Segment Open
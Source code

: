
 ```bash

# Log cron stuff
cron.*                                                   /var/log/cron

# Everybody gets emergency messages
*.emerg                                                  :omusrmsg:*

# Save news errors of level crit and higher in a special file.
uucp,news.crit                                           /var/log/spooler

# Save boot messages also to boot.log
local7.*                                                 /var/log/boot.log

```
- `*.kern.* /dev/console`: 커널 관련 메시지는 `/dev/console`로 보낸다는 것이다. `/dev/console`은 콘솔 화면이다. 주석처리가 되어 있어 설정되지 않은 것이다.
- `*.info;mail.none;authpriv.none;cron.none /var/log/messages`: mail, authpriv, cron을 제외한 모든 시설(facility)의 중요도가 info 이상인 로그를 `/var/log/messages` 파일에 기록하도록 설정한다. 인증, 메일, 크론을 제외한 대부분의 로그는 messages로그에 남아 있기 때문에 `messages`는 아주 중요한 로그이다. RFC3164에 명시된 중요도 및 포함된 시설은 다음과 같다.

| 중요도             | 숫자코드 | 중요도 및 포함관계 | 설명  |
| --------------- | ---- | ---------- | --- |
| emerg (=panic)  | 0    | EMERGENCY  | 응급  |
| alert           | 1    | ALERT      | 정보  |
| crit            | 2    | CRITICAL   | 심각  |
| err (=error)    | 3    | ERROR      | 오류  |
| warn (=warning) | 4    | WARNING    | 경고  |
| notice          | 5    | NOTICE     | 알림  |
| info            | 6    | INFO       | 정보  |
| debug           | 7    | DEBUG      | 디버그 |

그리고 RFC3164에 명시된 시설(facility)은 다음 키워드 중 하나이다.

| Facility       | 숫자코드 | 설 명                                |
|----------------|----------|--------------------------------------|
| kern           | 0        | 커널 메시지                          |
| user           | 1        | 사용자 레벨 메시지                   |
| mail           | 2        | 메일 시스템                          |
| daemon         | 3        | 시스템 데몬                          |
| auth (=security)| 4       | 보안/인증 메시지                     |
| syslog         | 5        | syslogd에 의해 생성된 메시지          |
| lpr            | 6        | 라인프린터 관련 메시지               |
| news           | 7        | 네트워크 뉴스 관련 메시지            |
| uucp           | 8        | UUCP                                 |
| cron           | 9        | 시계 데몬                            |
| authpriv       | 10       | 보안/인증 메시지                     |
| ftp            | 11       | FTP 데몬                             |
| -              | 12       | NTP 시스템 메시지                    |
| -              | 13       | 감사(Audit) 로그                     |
Segment Closed
» **Directions for this task**: Filter the lines above so that only those with the string "info" remain, then copy them.

» **Worked solution**:
- `*.info;mail.none;authpriv.none;cron.none /var/log/messages`: mail, authpriv, cron을 제외한 모든 시설(facility)의 중요도가 info 이상인 로그를 `/var/log/messages` 파일에 기록하도록 설정한다. 인증, 메일, 크론을 제외한 대부분의 로그는 messages로그에 남아 있기 때문에 `messages`는 아주 중요한 로그이다. RFC3164에 명시된 중요도 및 포함된 시설은 다음과 같다.
| info            | 6    | INFO       | 정보  |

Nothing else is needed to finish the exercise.